Scan the material for "label". Copy every line it appears in.

[The records]

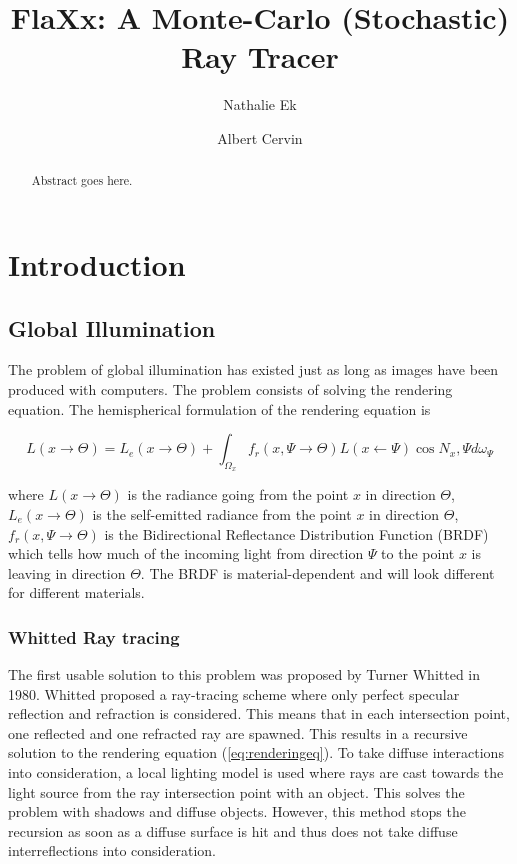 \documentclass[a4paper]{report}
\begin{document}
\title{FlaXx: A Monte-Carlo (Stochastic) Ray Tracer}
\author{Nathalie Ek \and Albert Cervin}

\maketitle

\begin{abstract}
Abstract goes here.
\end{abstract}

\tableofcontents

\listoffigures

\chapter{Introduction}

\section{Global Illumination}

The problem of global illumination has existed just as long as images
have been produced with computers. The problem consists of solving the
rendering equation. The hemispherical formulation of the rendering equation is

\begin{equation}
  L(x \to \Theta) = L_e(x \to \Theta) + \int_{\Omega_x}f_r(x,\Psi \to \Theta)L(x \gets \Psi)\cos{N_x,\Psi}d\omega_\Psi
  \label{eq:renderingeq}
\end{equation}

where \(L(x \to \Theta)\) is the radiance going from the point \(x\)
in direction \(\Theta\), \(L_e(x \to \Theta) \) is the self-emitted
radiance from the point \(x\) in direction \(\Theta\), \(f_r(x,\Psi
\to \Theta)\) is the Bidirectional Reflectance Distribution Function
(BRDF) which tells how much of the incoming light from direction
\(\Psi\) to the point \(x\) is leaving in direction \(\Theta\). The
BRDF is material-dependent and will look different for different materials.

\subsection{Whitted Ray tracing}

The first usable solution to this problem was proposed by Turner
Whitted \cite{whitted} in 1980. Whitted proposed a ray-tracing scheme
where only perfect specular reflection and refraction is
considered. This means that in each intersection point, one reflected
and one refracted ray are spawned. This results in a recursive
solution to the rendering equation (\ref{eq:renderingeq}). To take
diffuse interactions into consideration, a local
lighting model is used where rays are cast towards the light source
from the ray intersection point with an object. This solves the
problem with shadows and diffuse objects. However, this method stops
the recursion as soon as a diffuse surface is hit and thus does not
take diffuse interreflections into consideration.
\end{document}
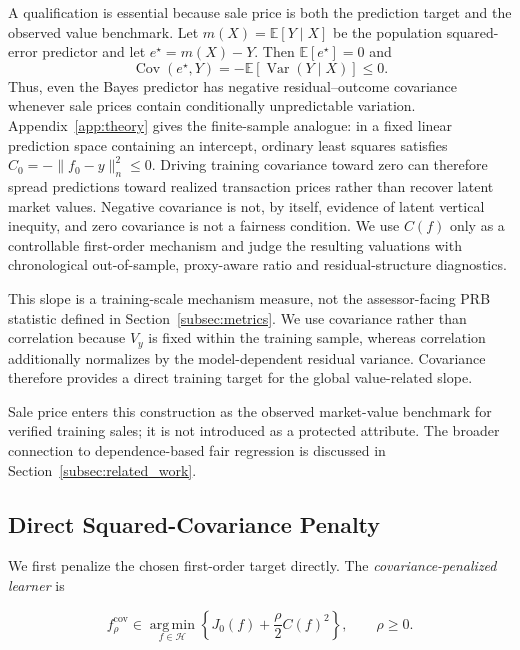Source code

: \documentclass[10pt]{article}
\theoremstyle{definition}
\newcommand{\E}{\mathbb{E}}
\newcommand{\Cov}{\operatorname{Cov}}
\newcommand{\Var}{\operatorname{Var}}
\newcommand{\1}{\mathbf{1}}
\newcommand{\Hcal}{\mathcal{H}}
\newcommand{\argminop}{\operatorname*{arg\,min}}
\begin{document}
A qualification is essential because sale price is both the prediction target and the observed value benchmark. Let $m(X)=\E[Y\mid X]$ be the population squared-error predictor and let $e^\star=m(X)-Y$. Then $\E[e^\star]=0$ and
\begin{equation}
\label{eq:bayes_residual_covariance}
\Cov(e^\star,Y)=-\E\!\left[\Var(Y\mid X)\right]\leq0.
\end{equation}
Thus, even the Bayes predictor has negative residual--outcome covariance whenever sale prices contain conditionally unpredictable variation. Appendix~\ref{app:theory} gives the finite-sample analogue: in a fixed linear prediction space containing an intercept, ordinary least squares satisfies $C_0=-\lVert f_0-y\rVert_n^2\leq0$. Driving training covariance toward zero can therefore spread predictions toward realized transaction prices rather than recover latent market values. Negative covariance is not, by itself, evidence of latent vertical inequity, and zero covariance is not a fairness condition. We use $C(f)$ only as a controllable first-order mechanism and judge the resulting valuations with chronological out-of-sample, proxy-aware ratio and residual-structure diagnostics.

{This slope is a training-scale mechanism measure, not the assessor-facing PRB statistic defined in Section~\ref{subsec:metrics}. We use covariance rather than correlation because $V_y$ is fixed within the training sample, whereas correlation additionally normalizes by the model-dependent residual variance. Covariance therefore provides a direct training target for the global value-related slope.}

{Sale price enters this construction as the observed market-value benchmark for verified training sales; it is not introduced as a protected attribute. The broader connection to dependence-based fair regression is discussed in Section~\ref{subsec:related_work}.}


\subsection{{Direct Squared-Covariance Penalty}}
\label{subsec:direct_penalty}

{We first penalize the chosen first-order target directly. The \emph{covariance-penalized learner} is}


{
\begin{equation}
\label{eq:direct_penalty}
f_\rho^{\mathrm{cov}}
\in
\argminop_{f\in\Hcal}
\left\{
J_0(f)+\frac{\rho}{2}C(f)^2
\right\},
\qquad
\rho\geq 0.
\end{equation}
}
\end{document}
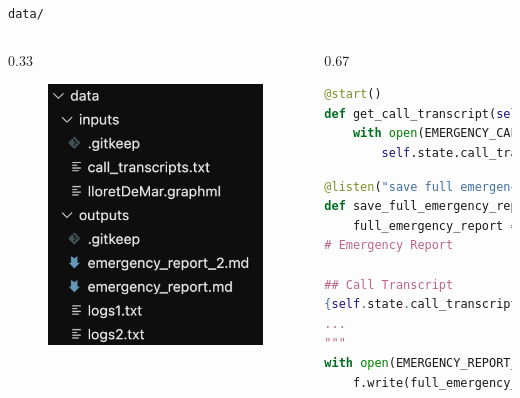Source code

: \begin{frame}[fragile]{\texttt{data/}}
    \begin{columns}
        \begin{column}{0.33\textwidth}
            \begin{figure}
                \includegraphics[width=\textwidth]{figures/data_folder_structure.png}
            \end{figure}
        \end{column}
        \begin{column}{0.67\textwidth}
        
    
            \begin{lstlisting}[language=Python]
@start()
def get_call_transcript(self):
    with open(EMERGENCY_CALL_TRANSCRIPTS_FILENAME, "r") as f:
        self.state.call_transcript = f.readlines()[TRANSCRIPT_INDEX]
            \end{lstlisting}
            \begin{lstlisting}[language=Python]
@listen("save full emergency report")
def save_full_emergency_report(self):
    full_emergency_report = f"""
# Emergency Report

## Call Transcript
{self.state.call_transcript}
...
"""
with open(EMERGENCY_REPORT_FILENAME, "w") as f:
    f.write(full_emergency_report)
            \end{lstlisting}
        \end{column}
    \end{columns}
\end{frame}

[/The records]

▶ **Output of the exercise**
  \label{eq:renderingeq}
\label{eq:bayes_residual_covariance}
\label{subsec:direct_penalty}
\label{eq:direct_penalty}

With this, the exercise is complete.